Book Review: Day by a l Kennedy

By Pamelascott

DAY

 

GENERAL INFORMATION

TITLE: DAY

AUTHOR: A L KENNEDY

PAGES: 280

PUBLISHER: JONATHON CAPE

YEAR: 2007

www.a-l-kennedy.co.uk

BLURB FROM THE COVER

Alfred Day wanted his war. In its turmoil he found his proper purpose as the tail-gunner in a Lancaster bomber; he found the wild, dark, fellowship of his crew and – most extraordinary of all – he found Joyce, a woman to love. But that’s all gone now – the war took it away. Maybe it took him too.

Before Hitler and the bombs he was a boy in Staffordshire, helpless to defend his mother, to resist and abusive father. The RAF gave him order, skills, another family and a way to be a man. It taught him how to burn through lifetimes on night ops and brief, sweet leaves, surviving the unsurvivable. But it didn’t prepare him for capture, for the prison camp and the chaos as the war wound down. It didn’t prepare him for an empty peace.

Now it is 1949 and Alfred is doing the impossible again, winding back time to see where he lost himself. He has taken the role of a POW in a film. Shipped out to Germany and an ersatz camp, he picks his way through the clichés that will become all that is left of his war and begin to do what he never dared – to remember. He is looking for some semblance of hope, trying to move forward by going back.

EXTRACT

Alfred was growing a moustache.

REVIEW

Day just didn’t work for me. I really wanted to enjoy it. I’ve wanted to read more of Kennedy since I loved Everything You Need. I’ve seen Day in the library numerous times and thought it sounded great. Kennedy doesn’t pull it off with Day.

STRUCTURE: Kennedy doesn’t number the chapters in Day. The chapter started a few lines down from the top so you knew when you were starting a new one. This niggled me a bit. I like to flick through to the next chapter so I can judge how long it is so I know if I have enough time to read it.
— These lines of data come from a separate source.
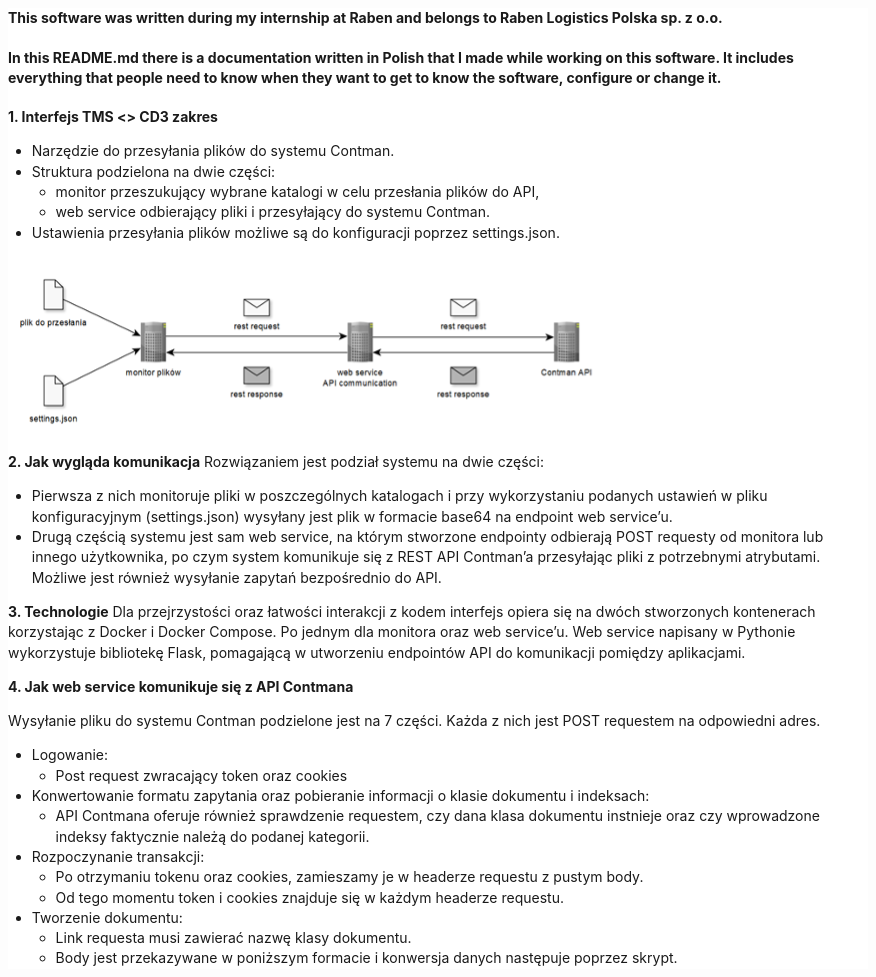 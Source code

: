 #### This software was written during my internship at Raben and belongs to Raben Logistics Polska sp. z o.o. 
#### In this README.md there is a documentation written in Polish that I made while working on this software. It includes everything that people need to know when they want to get to know the software, configure or change it.

**1. Interfejs TMS <> CD3 zakres**
- Narzędzie do przesyłania plików do systemu Contman. 
- Struktura podzielona na dwie części: 
    - monitor przeszukujący wybrane katalogi w celu przesłania plików do API, 
    - web service odbierający pliki i przesyłający do systemu Contman. 
- Ustawienia przesyłania plików możliwe są do konfiguracji poprzez settings.json.

![graph1](images/graph1.png)

**2. Jak wygląda komunikacja** 
Rozwiązaniem jest podział systemu na dwie części: 
- Pierwsza z nich monitoruje pliki w poszczególnych katalogach i przy wykorzystaniu podanych ustawień w pliku konfiguracyjnym (settings.json) wysyłany jest plik w formacie base64 na endpoint web service’u. 
- Drugą częścią systemu jest sam web service, na którym stworzone endpointy odbierają POST requesty od monitora lub innego użytkownika, po czym system komunikuje się z REST API Contman’a przesyłając pliki z potrzebnymi atrybutami. Możliwe jest również wysyłanie zapytań bezpośrednio do API.

**3. Technologie**
Dla przejrzystości oraz łatwości interakcji z kodem interfejs opiera się na dwóch stworzonych kontenerach korzystając z Docker i Docker Compose. Po jednym dla monitora oraz web service’u. Web service napisany w Pythonie wykorzystuje bibliotekę Flask, pomagającą w utworzeniu endpointów API do komunikacji pomiędzy aplikacjami.

**4. Jak web service komunikuje się z API Contmana**

Wysyłanie pliku do systemu Contman podzielone jest na 7 części. Każda z nich jest POST requestem na odpowiedni adres.
- Logowanie:
    - Post request zwracający token oraz cookies
- Konwertowanie formatu zapytania oraz pobieranie informacji o klasie dokumentu i indeksach:
    - API Contmana oferuje również sprawdzenie requestem, czy dana klasa dokumentu instnieje oraz czy wprowadzone indeksy faktycznie należą do podanej kategorii.
- Rozpoczynanie transakcji:
    - Po otrzymaniu tokenu oraz cookies, zamieszamy je w headerze requestu z pustym body. 
    - Od tego momentu token i cookies znajduje się w każdym headerze requestu.
- Tworzenie dokumentu:
    - Link requesta musi zawierać nazwę klasy dokumentu.
    - Body jest przekazywane w poniższym formacie i konwersja danych następuje poprzez skrypt.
Day has a lot of time shifts and the narrative moves from Alfred making the movie back to various memories of his experiences in the war. The transition was not as smooth as it could have been. I got a bit lost a few times and took a few pages to figure out where I was. Kennedy uses a mix of third and second person often in the same chapter. This does not work and made the whole narrative a bit disjointed. I really enjoyed the writing at times but there are fairly large sections when the whole novel becomes a bit of a rambling, incoherent mess.

PLACE: I didn’t get any real impression of the world Kennedy was trying to create in Day. I thought I would enjoy the time shifts to Alfred’s experiences in the war. I didn’t get any real sense the war was happening. It was all a big vague and wishy-washy. I wanted to read a world so real that I felt like I was part of the war. Kennedy doesn’t pull this off. I didn’t feel the world Kennedy tried to create in Day. It was too bland.

CHARACTERISATION: The whole narrative is told from Alfred’s perspective. I found this suffocating at times. Kennedy makes it clear Alfred has been traumatised by the war. He is damaged. Kennedy doesn’t make it clear enough why he has been damaged. He was a prisoner of war but Kennedy failed to make me care enough about him. The other characters including Joyce and his crew in the war are little more than blurry outlines. I got no real sense of who any of these people were. Alfred wasn’t enough to carry the story. I was indifferent to his plight. I found the constant switching from second to third person very intrusive. I have no issue with a writer creating a complex narrative. This can be excellent and powerful if done well. This is not the case with Day. The thoughts in italics also grated. I just didn’t like Alfred enough and the other characters were bland nobody’s.

PLOT: I wasn’t all that impressed with the story Kennedy offers in Day. Alfred decides to get over the horror of being a prisoner of war in World War II by acting as a prisoner of war in a movie about World War II? Huh? I didn’t buy this premise. I found it weird that Alfred was going to star in a movie only a few years after the war ended. I just thought this was odd. I think Day would have been stronger if Alfred starred in the movie years after the war. I also found his age odd. He’s only 25. I didn’t find his story compelling enough. I thought Day would be a good read about the horrors of war and post-traumatic stress disorder. Kennedy falls to deliver.